■ Activity: Below are the records. Gather each line that holds "emptyset".

= Beginning of Section =

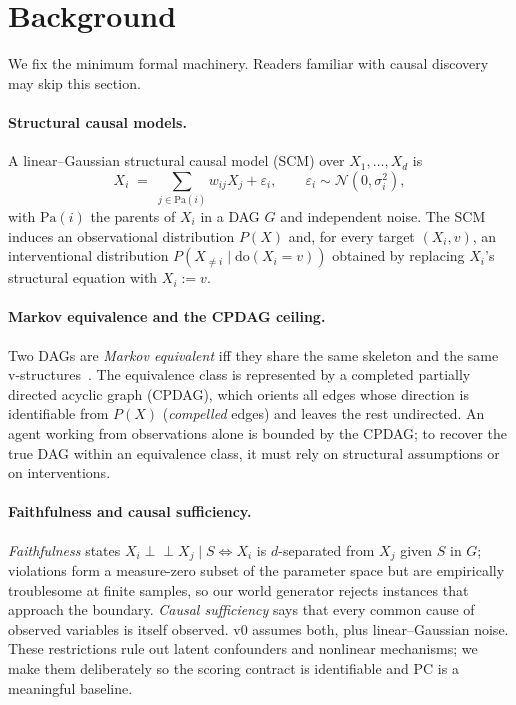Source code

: \section{Background}
\label{sec:background}

We fix the minimum formal machinery. Readers familiar with causal discovery may skip this section.

\paragraph{Structural causal models.} A linear--Gaussian structural causal model (SCM) over $X_1, \dots, X_d$ is
\begin{equation}
X_i \;=\; \sum_{j \in \mathrm{Pa}(i)} w_{ij} X_j + \varepsilon_i,
\qquad \varepsilon_i \sim \mathcal{N}(0, \sigma^2_i),
\label{eq:linear-gaussian}
\end{equation}
with $\mathrm{Pa}(i)$ the parents of $X_i$ in a DAG $G$ and independent noise. The SCM induces an observational distribution $P(X)$ and, for every target $(X_i, v)$, an interventional distribution $P(X_{\neq i} \mid \mathrm{do}(X_i = v))$ obtained by replacing $X_i$'s structural equation with $X_i := v$.

\paragraph{Markov equivalence and the CPDAG ceiling.} Two DAGs are \emph{Markov equivalent} iff they share the same skeleton and the same v-structures~\citep{verma1990equivalence,andersson1997characterization}. The equivalence class is represented by a completed partially directed acyclic graph (CPDAG), which orients all edges whose direction is identifiable from $P(X)$ (\emph{compelled} edges) and leaves the rest undirected. An agent working from observations alone is bounded by the CPDAG; to recover the true DAG within an equivalence class, it must rely on structural assumptions or on interventions.

\paragraph{Faithfulness and causal sufficiency.} \emph{Faithfulness} states $X_i \perp\!\!\!\perp X_j \mid S \iff X_i$ is $d$-separated from $X_j$ given $S$ in $G$; violations form a measure-zero subset of the parameter space but are empirically troublesome at finite samples, so our world generator rejects instances that approach the boundary. \emph{Causal sufficiency} says that every common cause of observed variables is itself observed. v0 assumes both, plus linear--Gaussian noise. These restrictions rule out latent confounders and nonlinear mechanisms; we make them deliberately so the scoring contract is identifiable and PC is a meaningful baseline.

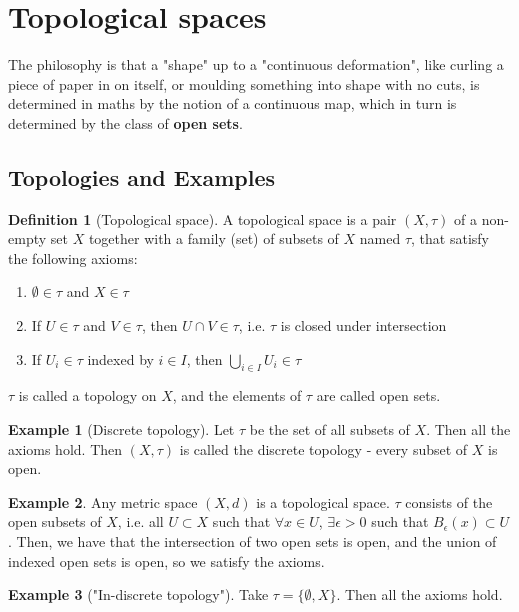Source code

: \documentclass{article}
\theoremstyle{definition}
\newtheorem{defn}{Definition}[section]
\newtheorem{exmp}{Example}[section]
\theoremstyle{plain}%
\theoremstyle{remark}
\newcommand{\Union}{\bigcup}
\begin{document}
\section{Topological spaces}

The philosophy is that a "shape" up to a "continuous deformation", like curling a piece of paper in on itself, or moulding something into shape with no cuts, is determined in maths by the notion of a continuous map, which in turn is determined by the class of \textbf{open sets}.

\subsection{Topologies and Examples}

\begin{defn}[Topological space]
A topological space is a pair $(X, \tau)$ of a non-empty set $X$ together with a family (set) of subsets of $X$ named $\tau$, that satisfy the following axioms:
\begin{enumerate}
    \item $\emptyset \in \tau$ and $X \in \tau$
    \item If $U \in \tau$ and $V \in \tau$, then $U \cap V \in \tau$, i.e. $\tau$ is closed under intersection
    \item If $U_i \in \tau$ indexed by $i \in I$, then $\Union_{i \in I}U_i \in \tau$
\end{enumerate}

$\tau$ is called a topology on $X$, and the elements of $\tau$ are called open sets.
\end{defn}

\begin{exmp}[Discrete topology]
Let $\tau$ be the set of all subsets of $X$. Then all the axioms hold. Then $(X, \tau)$ is called the discrete topology - every subset of $X$ is open.
\end{exmp}

\begin{exmp}
Any metric space $(X,d)$ is a topological space. $\tau$ consists of the open subsets of $X$, i.e. all $U \subset X$ such that $\forall x \in U$, $\exists \epsilon > 0$ such that $B_{\epsilon}(x) \subset U$. Then, we have that the intersection of two open sets is open, and the union of indexed open sets is open, so we satisfy the axioms.
\end{exmp}

\begin{exmp}["In-discrete topology"]
Take $\tau = \{\emptyset, X\}$. Then all the axioms hold.
\end{exmp}
\end{document}
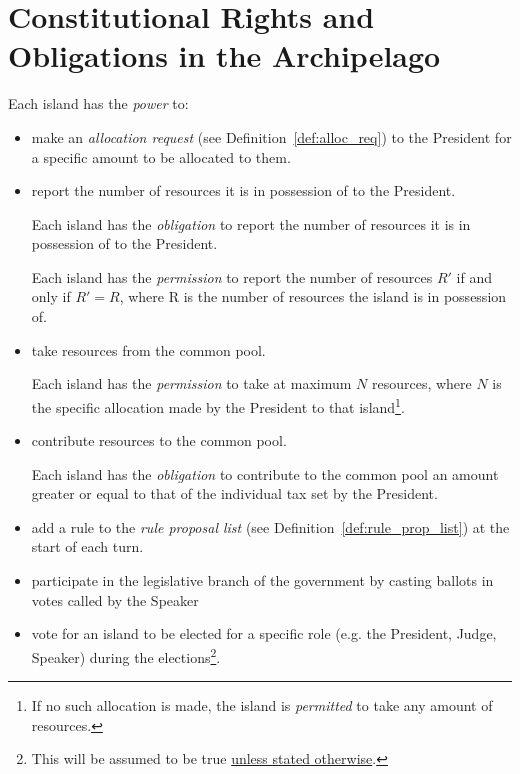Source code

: \section{Constitutional Rights and Obligations in the Archipelago}
\label{sec:const_rights_obl_archi}
Each island has the \emph{power} to:
\begin{itemize}
\item make an \emph{allocation request} (see Definition~\ref{def:alloc_req}) to the President for a specific amount to be allocated to them.
\item report the number of resources it is in possession of to the President.
\begin{rule_IIGO}
    Each island has the \emph{obligation} to report the number of resources it is in possession of to the President.
\end{rule_IIGO}
\begin{rule_IIGO}
    Each island has the \emph{permission} to report the number of resources $R'$ if and only if $R' = R$, where R is the number of resources the island is in possession of.
\end{rule_IIGO}
\item take resources from the common pool.


\begin{rule_IIGO}
    Each island has the \emph{permission} to take at maximum $N$ resources, where $N$ is the specific allocation made by the President to that island\footnote{If no such allocation is made, the island is \emph{permitted} to take any amount of resources.}.
\end{rule_IIGO}
\item contribute resources to the common pool.
\begin{rule_IIGO}
    Each island has the \emph{obligation} to contribute to the common pool an amount greater or equal to that of the individual tax set by the President.
\end{rule_IIGO}
\item add a rule to the \emph{rule proposal list} (see Definition~\ref{def:rule_prop_list}) at the start of each turn.
\item participate in the legislative branch of the government by casting ballots in votes called by the Speaker
\item vote for an island to be elected for a specific role (e.g. the President, Judge, Speaker) during the elections\footnote{This will be assumed to be true \underline{unless stated otherwise}. %
        }.
\end{itemize}
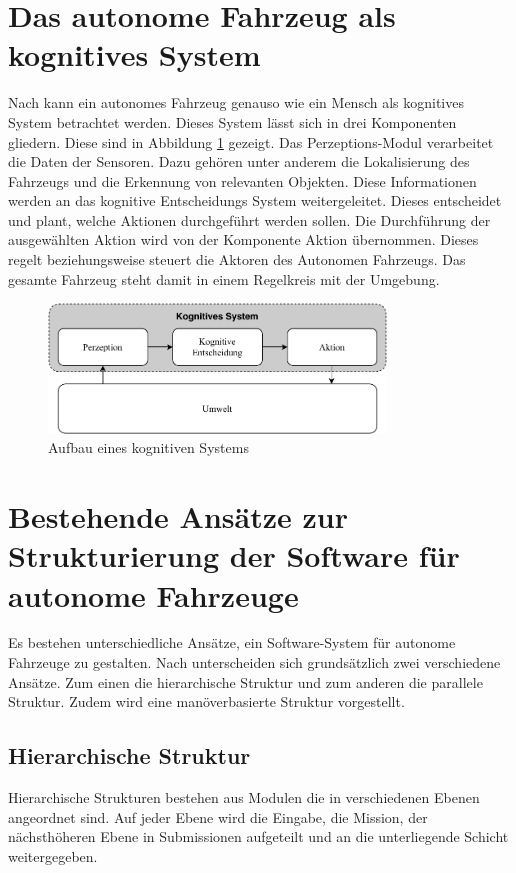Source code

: \section{Das autonome Fahrzeug als kognitives System}
Nach \cite{TAS16} kann ein autonomes Fahrzeug genauso wie ein Mensch als kognitives System betrachtet werden. Dieses System lässt sich in drei Komponenten gliedern. Diese sind in Abbildung \ref{kog:sys} gezeigt. Das Perzeptions-Modul verarbeitet die Daten der Sensoren. Dazu gehören unter anderem die Lokalisierung des Fahrzeugs und die Erkennung von relevanten Objekten. Diese Informationen werden an das kognitive Entscheidungs System weitergeleitet. Dieses entscheidet und plant, welche Aktionen durchgeführt werden sollen. Die Durchführung der ausgewählten Aktion wird von der Komponente Aktion übernommen. Dieses regelt beziehungsweise steuert die Aktoren des Autonomen Fahrzeugs. Das gesamte Fahrzeug steht damit in einem Regelkreis mit der Umgebung.
\FloatBarrier
\begin{figure}[h]
  \centering
  \includegraphics[width=0.8\textwidth]{images/stand_der_technik/kognitivesSystem.pdf}
  \caption[Aufbau eines kognitiven Systems]{Aufbau eines kognitiven Systems}
  \label{kog:sys}
\end{figure}
\FloatBarrier

\section{Bestehende Ansätze zur Strukturierung der Software für autonome Fahrzeuge}
Es bestehen unterschiedliche Ansätze, ein Software-System für autonome Fahrzeuge zu gestalten. Nach \cite{JUN14} unterscheiden sich grundsätzlich zwei verschiedene Ansätze. Zum einen die hierarchische Struktur und zum anderen die parallele Struktur. Zudem wird eine manöverbasierte Struktur vorgestellt.

\subsection{Hierarchische Struktur}
Hierarchische Strukturen bestehen aus Modulen die in verschiedenen Ebenen angeordnet sind. Auf jeder Ebene wird die Eingabe, die Mission, der nächsthöheren Ebene in Submissionen aufgeteilt und an die unterliegende Schicht weitergegeben.

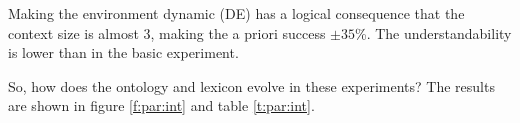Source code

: Making the environment dynamic (DE) has a logical consequence that the context size is almost 3, making the a priori success $\pm 35$\%. The understandability is lower than in the basic experiment.


So, how does the ontology and lexicon evolve in these experiments? The results are shown in figure \ref{f:par:int} and table \ref{t:par:int}.

\begin{figure}
\centering
{}
\\
\\

\end{figure}
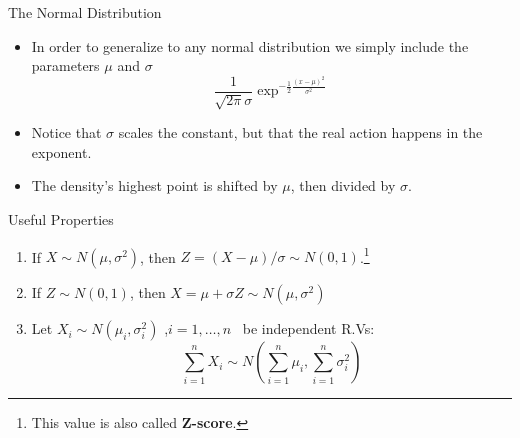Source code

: \documentclass[handout]{beamer}
\begin{document}
\begin{frame}{The  Normal Distribution}

\scriptsize{
\begin{itemize}
 \item In order to generalize to any normal distribution we simply include the parameters $\mu$ and $\sigma$
 \begin{displaymath}
 \frac{1}{\sqrt{2\pi}\sigma}\exp^{-\frac{1}{2}\frac{(x-\mu)^2}{\sigma^{2}}} 
 \end{displaymath}
 \item Notice that $\sigma$ scales the constant, but that the real action happens in the exponent. 
 \item The density's highest point is shifted by $\mu$, then divided by $\sigma$. 
\end{itemize}

\begin{block}{Useful Properties}
\begin{enumerate}
 \item If $X \sim N(\mu, \sigma^2)$, then $Z=(X-\mu)/\sigma \sim N(0,1)$.\footnote{This value is also called \textbf{Z-score}.}
 \item If $Z \sim N(0,1)$, then $X=\mu+\sigma Z \sim N(\mu, \sigma^2)$
 \item Let $X_{i} \sim N(\mu_{i},\sigma_{i}^{2})$ ,$i=1,\dots,n$ \  be independent R.Vs:
 \begin{displaymath}
  \sum_{i=1}^{n}X_{i}\sim N( \sum_{i=1}^{n}\mu_{i}, \sum_{i=1}^{n}\sigma_{i}^{2})
 \end{displaymath}

 
\end{enumerate}
 
\end{block}
}
\end{frame}
\end{document}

= End of Section =

■ Worked solution:
    \item $\emptyset \in \tau$ and $X \in \tau$
Take $\tau = \{\emptyset, X\}$. Then all the axioms hold.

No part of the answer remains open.